Frustration in New Delhi over the unwillingness of the Tatmadaw to move decisively against camps inside Myanmar run by insurgents from India’s northeast has festered for years. Nevertheless, the Indian government has nothing to gain and much to lose by turning a blind eye to AA bases inside Indian territory, let alone to AA attempts to establish covert supply lines through India’s perennially restless northeast.

Indeed, India’s cooperation with Myanmar in denying sanctuary to the AA inside the northeastern Indian state of Mizoram provides New Delhi with perfect leverage to encourage more assertive Tatmadaw action against Indian rebels known to be active in Myanmar’s northwestern Sagaing Division.

From Naypyidaw’s perspective, Bangladesh presents an altogether different dilemma. Since Tatmadaw-led pogroms in 2016 and 2017 drove well over 800,000 Rohingya Muslims into Bangladesh, typically frosty relations between the two neighbors have plummeted. Despite the Memorandum of Understanding on Rohingya repatriation signed in November 2017, there has been no indication that Naypyidaw is willing to make concessions on either Rohingya citizenship rights or international monitoring mechanisms that would be basic preconditions for any large-scale return of refugees.

5 AA soldiers surrendered to the Burmese Army.
Naypyidaw’s accusation that Bangladesh has permitted the AA to set up two camps inside its territory indicates clearly that Myanmar’s government is concerned that Dhaka is ready to use the AA to advance its position.

Justified or otherwise, those fears have almost certainly been exacerbated by two recent attacks in Rakhine state’s Maungdaw township attributed to the Arakan Rohingya Salvation Army (ARSA) after a year of almost total military inaction by the rebel group. Those attacks included an ambush of a police vehicle on January 16 and an attack on a border post allegedly carried out from the Bangladeshi side of the border on January 24.

Yet it’s doubtful that Dhaka has the political appetite or operational wherewithal to mount a diplomatically risky campaign of covert support for the AA under the current circumstances, regional and Western security officials and other analysts told Asia Times.

Several sources said that the possible presence of AA operatives inside Bangladesh’s Bandarban district, where the local Marmar Buddhists are ethnic cousins of Myanmar’s Rakhine, would owe more to the realities of ethnic ties and smuggling activities across a rugged border than to any broader strategy by Bangladesh’s military intelligence directorate aimed to support insurgency inside Myanmar.

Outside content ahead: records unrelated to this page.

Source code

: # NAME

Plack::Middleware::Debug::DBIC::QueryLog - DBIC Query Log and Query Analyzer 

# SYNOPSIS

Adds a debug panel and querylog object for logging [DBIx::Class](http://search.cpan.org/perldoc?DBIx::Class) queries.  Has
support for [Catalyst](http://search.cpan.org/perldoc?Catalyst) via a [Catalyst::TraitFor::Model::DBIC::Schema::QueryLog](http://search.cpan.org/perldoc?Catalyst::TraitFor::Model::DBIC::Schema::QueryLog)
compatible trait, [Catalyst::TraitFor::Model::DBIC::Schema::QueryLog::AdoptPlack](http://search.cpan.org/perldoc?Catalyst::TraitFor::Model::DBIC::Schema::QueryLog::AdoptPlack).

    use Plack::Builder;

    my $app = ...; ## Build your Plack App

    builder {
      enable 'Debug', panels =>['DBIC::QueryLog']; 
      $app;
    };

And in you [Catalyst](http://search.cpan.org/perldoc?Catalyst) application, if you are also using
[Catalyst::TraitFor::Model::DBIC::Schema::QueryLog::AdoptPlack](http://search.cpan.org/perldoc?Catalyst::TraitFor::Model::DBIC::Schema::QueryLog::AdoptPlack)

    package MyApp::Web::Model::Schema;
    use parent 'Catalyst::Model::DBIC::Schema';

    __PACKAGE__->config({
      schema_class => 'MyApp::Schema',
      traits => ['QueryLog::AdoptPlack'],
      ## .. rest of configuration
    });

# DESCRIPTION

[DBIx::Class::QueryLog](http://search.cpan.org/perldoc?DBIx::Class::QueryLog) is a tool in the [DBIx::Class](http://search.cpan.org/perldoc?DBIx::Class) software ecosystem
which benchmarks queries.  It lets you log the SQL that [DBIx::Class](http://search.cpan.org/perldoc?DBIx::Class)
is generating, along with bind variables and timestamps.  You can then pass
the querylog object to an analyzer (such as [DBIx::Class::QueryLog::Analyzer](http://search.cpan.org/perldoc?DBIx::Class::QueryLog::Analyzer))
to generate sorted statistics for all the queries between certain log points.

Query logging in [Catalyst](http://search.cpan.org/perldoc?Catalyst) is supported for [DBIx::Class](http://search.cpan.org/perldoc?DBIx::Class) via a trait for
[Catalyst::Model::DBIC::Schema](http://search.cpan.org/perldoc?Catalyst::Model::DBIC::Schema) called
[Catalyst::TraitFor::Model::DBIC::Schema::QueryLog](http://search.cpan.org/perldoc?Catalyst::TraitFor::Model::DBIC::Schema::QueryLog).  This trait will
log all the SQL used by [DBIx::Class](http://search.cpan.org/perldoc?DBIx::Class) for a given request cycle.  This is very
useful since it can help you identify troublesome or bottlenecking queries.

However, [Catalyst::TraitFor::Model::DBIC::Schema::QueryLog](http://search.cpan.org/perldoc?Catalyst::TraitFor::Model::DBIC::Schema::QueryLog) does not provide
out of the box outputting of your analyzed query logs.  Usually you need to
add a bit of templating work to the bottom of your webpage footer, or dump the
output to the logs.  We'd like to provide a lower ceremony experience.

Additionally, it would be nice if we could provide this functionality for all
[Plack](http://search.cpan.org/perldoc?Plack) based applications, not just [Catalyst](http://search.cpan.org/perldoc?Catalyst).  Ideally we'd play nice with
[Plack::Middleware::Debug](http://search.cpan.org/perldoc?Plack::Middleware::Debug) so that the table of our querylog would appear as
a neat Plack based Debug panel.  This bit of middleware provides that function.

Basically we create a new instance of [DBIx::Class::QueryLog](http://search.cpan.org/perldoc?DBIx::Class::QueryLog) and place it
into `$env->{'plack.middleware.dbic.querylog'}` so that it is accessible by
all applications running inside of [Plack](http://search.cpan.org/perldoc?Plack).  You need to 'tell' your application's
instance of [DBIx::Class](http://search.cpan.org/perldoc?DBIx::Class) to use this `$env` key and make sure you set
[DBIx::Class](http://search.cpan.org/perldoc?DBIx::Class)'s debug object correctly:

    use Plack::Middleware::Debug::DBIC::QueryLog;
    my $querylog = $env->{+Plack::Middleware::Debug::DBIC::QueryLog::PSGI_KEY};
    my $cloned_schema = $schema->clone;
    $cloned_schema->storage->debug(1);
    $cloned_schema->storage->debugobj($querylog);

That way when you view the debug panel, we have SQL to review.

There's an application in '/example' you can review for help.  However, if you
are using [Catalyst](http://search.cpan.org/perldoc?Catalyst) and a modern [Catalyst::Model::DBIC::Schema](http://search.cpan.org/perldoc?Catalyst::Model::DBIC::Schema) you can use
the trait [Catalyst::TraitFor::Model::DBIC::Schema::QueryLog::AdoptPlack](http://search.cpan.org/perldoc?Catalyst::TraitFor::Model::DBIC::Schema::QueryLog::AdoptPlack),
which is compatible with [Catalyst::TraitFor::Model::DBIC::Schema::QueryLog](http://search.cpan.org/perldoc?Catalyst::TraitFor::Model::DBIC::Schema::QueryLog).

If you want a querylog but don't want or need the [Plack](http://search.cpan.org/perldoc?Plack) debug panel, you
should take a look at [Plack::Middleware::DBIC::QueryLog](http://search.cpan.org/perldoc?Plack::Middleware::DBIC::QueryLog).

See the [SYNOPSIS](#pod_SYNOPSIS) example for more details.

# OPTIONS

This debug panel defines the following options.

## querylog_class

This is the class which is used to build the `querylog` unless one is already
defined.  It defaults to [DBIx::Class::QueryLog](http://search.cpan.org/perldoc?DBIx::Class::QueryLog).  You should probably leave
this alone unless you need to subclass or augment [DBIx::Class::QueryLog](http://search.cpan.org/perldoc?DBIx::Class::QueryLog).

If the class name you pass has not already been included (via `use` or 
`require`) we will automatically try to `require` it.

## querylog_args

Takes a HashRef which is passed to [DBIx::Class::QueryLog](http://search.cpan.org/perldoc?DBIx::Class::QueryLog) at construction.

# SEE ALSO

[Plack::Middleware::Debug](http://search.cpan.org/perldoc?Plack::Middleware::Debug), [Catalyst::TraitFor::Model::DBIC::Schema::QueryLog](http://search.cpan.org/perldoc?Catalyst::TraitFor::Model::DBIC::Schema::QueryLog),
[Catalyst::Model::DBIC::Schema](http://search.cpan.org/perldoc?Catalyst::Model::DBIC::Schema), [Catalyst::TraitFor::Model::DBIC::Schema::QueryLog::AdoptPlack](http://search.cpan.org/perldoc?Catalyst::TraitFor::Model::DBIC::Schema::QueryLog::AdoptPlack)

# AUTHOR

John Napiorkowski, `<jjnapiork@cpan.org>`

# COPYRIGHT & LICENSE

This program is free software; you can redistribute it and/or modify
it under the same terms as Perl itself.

(From The Independent BD’s 2Arakan Army members held: Two Myanmar nationals were arrested for their involved link to Myanmar insurgent group ‘Arakan Army’ from Kainda in Rajasthali, Rangamati early Saturday. The arrestees were Tosoi Aung Marma, 42, and Mong Chong Wang Marma, 39.

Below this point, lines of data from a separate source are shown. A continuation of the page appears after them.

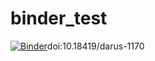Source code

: # binder_test

[![Binder](https://mybinder.org/badge_logo.svg)](https://mybinder.org/v2/gh/marc310896/binder_test/HEAD)doi:10.18419/darus-1170
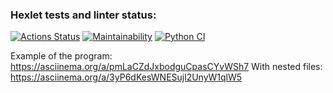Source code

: ### Hexlet tests and linter status:
[![Actions Status](https://github.com/JduMoment/python-project-50/actions/workflows/hexlet-check.yml/badge.svg)](https://github.com/JduMoment/python-project-50/actions)
[![Maintainability](https://api.codeclimate.com/v1/badges/400d66b15aa2310f7ceb/maintainability)](https://codeclimate.com/github/JduMoment/python-project-50/maintainability)
[![Python CI](https://github.com/JduMoment/python-project-50/actions/workflows/boilerplate.yml/badge.svg)](https://github.com/JduMoment/python-project-50/actions/workflows/boilerplate.yml)

Example of the program: https://asciinema.org/a/pmLaCZdJxbodguCpasCYvWSh7
With nested files: https://asciinema.org/a/3yP6dKesWNESujl2UnyW1qlW5

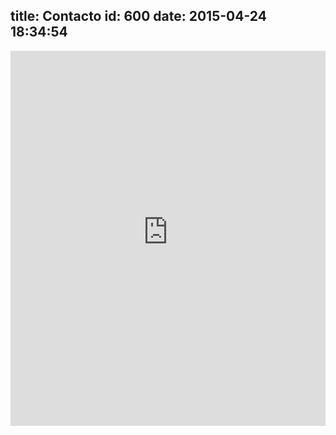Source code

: title: Contacto
id: 600
date: 2015-04-24 18:34:54
---

<iframe id="typeform-full" width="100%" height="600px" frameborder="0" src="https://laredsemanario.typeform.com/to/Dd8qG0"></iframe>
<script type="text/javascript" src="https://s3-eu-west-1.amazonaws.com/share.typeform.com/embed.js"></script>
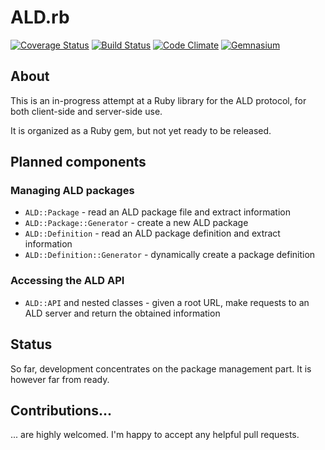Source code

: # ALD.rb

[![Coverage Status](https://coveralls.io/repos/Library-Distribution/ALD.rb/badge.png?branch=master)](https://coveralls.io/r/Library-Distribution/ALD.rb?branch=master)
[![Build Status](https://travis-ci.org/Library-Distribution/ALD.rb.png?branch=master)](https://travis-ci.org/Library-Distribution/ALD.rb)
[![Code Climate](https://codeclimate.com/github/Library-Distribution/ALD.rb.png)](https://codeclimate.com/github/Library-Distribution/ALD.rb)
[![Gemnasium](https://gemnasium.com/Library-Distribution/ALD.rb.png)](https://gemnasium.com/Library-Distribution/ALD.rb)

## About
This is an in-progress attempt at a Ruby library for the ALD protocol, for both client-side and server-side use.

It is organized as a Ruby gem, but not yet ready to be released.

## Planned components
### Managing ALD packages
* `ALD::Package` - read an ALD package file and extract information
* `ALD::Package::Generator` - create a new ALD package
* `ALD::Definition` - read an ALD package definition and extract information
* `ALD::Definition::Generator` - dynamically create a package definition

### Accessing the ALD API
* `ALD::API` and nested classes - given a root URL, make requests to an ALD server and return the obtained information

## Status
So far, development concentrates on the package management part. It is however far from ready.

## Contributions...
... are highly welcomed. I'm happy to accept any helpful pull requests.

Rajasthali Police officer-in-charge Wahidullah Sarkar said a team of army and police personnel conducted a joint drive in the area and arrested them on suspicion of their involvement with the insurgent group of ‘Arakan Army’ at about 5:00am, reports UNB. However, a case was filed under Anti-Terrorism Act with Rajasthali Police Station on Saturday, said the OC.

On 27 August, a Myanmar citizen was arrested at Rajasthali, adjacent to Rangamati-Bandarban border, for his suspected link to Myanmar insurgent group ‘Arakan Army’ following a gunfight between BGB and the insurgent group members in Bandarban.)

Given the high level of mutual suspicion in both militaries and the presence of armed non-state actors on both sides of the border, gauging how events might unfold in the weeks ahead is difficult. But as one intelligence official commented to Asia Times: “Insurgent activity along and across porous borders and mistrust between the two militaries are a recipe for military miscalculations.”

For now, however, there is little to suggest that the AA’s new war will secure the sources of munitions along reliable supply lines it will need to expand its fight in the coming months. And that realization will almost certainly encourage the Tatmadaw to ramp up operations, as it has in recent days, with an aim to decimate the AA before the Rakhine conflict spreads any further.

Arakan Army recruits being armed and trained by KIA in the Kachin State.
(AA is equipped with brand-new Chinese-made automatic assault rifles.)